Dataset entries

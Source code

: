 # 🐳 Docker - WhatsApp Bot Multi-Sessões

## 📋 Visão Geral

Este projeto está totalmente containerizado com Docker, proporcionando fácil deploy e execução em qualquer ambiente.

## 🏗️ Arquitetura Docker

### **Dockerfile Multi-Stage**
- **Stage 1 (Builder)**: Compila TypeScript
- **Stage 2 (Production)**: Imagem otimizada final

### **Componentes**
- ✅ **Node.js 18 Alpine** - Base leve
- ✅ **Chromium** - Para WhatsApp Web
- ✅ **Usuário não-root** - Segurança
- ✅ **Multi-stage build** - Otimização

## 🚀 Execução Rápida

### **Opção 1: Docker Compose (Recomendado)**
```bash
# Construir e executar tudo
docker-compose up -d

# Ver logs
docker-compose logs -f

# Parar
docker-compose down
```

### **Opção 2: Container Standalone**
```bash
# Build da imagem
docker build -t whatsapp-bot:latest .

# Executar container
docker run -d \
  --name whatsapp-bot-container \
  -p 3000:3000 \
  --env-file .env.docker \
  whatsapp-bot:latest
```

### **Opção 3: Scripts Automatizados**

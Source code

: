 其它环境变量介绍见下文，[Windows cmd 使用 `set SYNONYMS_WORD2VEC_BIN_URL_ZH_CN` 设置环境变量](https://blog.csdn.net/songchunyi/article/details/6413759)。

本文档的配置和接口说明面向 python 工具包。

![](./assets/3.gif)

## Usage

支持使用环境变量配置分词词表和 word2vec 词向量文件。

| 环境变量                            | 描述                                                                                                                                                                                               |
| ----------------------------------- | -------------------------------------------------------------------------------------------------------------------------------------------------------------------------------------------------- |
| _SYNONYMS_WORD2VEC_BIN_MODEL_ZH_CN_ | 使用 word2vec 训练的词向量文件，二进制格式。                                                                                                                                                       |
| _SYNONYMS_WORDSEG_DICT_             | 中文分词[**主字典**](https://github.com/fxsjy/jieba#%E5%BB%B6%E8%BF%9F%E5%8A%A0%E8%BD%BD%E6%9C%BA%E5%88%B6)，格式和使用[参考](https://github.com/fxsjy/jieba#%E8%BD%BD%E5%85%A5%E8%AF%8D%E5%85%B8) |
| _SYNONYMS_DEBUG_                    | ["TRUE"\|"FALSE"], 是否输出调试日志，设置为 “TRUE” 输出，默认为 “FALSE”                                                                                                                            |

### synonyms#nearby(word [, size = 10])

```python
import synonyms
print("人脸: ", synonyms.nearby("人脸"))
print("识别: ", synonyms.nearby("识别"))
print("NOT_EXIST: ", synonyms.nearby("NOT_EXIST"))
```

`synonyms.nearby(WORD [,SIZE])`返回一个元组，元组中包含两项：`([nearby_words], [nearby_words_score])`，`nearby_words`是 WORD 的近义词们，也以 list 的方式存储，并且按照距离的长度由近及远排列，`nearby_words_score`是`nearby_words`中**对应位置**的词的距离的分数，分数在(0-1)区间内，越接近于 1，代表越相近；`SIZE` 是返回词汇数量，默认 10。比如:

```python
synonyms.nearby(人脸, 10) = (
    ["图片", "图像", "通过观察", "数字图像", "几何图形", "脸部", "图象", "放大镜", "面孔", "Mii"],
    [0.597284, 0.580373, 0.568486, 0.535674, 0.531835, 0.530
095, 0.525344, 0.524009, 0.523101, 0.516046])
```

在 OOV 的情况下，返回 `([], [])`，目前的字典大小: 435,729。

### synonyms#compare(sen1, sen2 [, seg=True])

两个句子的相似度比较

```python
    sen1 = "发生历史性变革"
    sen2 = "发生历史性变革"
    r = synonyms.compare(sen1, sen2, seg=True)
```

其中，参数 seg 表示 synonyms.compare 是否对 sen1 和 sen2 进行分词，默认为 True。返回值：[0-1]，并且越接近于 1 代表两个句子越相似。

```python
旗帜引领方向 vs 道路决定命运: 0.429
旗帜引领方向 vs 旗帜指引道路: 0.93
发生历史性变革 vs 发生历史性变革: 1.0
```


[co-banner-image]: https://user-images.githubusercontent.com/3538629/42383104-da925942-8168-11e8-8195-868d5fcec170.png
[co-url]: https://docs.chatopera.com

▸ **TASK OBJECTIVE**: Each line from the top of the records down to the one with "- **Stage 2" must be retyped exactly; include both ends and nothing else.

▸ **WRITTEN REPLY**:
Source code

: # 🐳 Docker - WhatsApp Bot Multi-Sessões

## 📋 Visão Geral

Este projeto está totalmente containerizado com Docker, proporcionando fácil deploy e execução em qualquer ambiente.

## 🏗️ Arquitetura Docker

### **Dockerfile Multi-Stage**
- **Stage 1 (Builder)**: Compila TypeScript
- **Stage 2 (Production)**: Imagem otimizada final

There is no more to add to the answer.